= Beginning of Section =

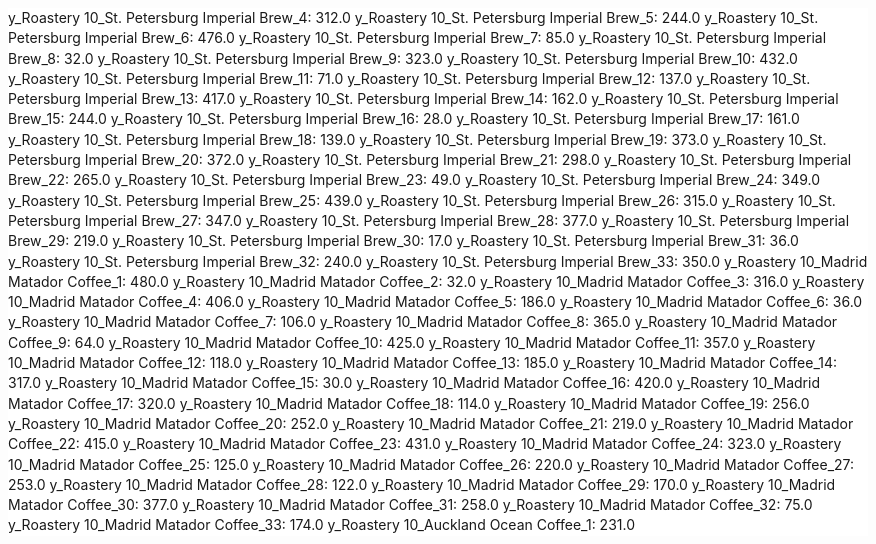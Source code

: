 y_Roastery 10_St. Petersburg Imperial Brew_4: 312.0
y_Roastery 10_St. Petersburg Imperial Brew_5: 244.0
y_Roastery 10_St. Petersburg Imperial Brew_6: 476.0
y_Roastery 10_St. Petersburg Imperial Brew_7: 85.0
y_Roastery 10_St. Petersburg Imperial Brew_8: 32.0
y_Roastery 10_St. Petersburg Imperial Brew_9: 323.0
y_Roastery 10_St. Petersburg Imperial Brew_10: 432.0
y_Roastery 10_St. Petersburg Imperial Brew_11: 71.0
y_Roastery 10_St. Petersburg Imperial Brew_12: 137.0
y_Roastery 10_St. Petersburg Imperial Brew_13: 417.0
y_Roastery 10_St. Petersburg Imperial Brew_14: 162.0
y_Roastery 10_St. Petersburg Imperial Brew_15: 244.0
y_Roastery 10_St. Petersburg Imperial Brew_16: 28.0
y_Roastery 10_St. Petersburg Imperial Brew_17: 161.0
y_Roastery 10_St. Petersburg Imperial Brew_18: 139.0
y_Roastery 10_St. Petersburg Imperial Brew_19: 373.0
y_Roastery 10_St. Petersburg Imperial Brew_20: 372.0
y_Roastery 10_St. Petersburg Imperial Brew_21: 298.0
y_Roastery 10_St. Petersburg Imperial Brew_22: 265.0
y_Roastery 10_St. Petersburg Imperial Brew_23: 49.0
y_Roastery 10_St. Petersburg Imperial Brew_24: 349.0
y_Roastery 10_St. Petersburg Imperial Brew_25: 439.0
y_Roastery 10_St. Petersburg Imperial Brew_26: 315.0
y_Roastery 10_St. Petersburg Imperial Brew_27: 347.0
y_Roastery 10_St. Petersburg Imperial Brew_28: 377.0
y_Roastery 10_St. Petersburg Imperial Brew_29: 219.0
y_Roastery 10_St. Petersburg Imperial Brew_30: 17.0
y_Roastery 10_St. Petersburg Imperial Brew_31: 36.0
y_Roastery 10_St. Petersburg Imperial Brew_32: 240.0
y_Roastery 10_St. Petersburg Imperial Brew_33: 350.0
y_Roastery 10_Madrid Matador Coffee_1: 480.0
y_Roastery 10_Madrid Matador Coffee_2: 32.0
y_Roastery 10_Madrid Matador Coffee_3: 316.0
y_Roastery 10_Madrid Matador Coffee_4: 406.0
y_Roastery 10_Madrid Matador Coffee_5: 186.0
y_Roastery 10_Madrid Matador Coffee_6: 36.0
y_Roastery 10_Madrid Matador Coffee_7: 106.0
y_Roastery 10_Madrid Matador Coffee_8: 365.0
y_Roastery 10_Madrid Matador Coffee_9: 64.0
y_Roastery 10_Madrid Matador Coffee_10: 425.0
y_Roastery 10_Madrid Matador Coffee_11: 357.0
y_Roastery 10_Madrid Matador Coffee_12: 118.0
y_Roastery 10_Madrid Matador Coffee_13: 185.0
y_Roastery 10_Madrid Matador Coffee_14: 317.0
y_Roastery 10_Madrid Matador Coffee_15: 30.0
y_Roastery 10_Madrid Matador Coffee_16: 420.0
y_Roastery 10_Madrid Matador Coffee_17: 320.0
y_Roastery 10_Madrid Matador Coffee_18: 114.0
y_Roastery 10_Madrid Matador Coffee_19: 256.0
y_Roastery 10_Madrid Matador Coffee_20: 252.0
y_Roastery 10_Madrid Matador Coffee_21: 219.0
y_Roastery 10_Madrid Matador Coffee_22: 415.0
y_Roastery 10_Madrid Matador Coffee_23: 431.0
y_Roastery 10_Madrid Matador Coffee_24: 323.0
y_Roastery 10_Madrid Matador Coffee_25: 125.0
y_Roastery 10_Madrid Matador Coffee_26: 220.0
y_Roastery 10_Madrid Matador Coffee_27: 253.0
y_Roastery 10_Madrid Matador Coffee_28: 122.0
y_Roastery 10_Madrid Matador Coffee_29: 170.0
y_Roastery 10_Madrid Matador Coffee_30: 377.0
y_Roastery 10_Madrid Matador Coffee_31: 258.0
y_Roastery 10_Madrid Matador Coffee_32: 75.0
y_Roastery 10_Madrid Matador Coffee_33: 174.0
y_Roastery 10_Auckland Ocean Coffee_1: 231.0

= End of Section =

Task instructions
Set out exactly, and only, the lines between the first line of the listing and the line containing "y_Roastery 10_St. Petersburg Imperial Brew_10: 432.0", counting both, while leaving every picture out.

Result of the task
Source code

: y_Roastery 10_St. Petersburg Imperial Brew_4: 312.0
y_Roastery 10_St. Petersburg Imperial Brew_5: 244.0
y_Roastery 10_St. Petersburg Imperial Brew_6: 476.0
y_Roastery 10_St. Petersburg Imperial Brew_7: 85.0
y_Roastery 10_St. Petersburg Imperial Brew_8: 32.0
y_Roastery 10_St. Petersburg Imperial Brew_9: 323.0
y_Roastery 10_St. Petersburg Imperial Brew_10: 432.0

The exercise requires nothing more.